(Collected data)
++++++++++
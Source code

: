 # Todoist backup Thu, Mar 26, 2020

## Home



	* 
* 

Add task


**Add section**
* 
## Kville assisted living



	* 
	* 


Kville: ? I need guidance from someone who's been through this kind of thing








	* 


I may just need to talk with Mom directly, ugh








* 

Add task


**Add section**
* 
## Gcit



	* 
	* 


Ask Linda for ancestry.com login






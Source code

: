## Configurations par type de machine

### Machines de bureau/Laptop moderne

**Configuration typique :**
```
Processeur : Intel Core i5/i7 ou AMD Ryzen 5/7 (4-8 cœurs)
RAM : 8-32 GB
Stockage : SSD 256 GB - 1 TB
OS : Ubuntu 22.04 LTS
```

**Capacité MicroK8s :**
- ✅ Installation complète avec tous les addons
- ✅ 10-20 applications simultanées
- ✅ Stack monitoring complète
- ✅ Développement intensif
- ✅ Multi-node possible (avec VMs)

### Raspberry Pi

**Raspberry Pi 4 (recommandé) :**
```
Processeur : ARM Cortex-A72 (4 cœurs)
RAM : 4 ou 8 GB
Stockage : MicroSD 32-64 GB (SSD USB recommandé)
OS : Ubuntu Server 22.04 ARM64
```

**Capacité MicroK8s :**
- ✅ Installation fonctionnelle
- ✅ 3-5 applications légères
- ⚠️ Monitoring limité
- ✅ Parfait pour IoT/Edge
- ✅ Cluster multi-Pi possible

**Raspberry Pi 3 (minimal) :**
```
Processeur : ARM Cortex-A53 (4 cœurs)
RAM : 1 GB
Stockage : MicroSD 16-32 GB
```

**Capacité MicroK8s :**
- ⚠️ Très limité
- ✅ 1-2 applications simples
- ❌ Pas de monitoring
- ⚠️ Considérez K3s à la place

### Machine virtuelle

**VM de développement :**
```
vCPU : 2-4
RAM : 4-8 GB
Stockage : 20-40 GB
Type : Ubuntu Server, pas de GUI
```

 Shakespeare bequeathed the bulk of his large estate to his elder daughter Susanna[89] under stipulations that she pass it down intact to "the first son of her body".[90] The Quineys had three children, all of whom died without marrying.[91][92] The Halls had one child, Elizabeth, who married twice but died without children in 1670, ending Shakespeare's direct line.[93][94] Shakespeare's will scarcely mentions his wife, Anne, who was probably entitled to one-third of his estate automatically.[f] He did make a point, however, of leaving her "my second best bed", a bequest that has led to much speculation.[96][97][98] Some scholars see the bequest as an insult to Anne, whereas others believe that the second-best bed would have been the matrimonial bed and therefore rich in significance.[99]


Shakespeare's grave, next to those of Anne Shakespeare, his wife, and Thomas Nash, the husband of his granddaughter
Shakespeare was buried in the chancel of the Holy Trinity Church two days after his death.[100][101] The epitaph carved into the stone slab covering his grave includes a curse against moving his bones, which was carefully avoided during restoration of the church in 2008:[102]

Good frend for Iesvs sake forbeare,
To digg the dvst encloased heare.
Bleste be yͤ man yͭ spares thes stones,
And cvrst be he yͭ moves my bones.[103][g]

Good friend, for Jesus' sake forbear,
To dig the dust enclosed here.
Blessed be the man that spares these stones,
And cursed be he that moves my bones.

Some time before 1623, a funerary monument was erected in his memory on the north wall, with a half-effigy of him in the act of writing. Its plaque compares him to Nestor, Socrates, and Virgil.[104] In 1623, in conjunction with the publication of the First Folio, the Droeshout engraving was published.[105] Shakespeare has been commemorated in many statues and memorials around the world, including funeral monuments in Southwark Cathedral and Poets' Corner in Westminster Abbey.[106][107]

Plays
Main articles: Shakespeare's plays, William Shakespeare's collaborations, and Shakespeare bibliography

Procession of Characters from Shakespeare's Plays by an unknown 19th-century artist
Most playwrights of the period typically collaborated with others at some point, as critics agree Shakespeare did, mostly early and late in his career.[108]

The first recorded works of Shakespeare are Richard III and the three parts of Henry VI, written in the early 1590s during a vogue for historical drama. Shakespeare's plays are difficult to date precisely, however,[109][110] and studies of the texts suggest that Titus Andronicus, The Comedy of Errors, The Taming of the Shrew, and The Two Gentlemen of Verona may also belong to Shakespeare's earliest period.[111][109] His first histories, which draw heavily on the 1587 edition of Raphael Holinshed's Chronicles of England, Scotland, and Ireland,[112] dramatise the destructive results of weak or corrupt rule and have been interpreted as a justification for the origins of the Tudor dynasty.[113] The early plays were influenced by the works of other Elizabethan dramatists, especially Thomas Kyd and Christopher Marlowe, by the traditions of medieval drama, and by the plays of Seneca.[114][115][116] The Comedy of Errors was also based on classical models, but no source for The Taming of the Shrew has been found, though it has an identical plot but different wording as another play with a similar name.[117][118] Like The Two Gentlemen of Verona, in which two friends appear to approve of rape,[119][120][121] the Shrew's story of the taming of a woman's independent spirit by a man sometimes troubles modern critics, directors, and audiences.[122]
++++++++++
• _WHAT TO PRODUCE_: Please give only the number of lines above that contain the word "bones".

• _WRITTEN SOLUTION_: 3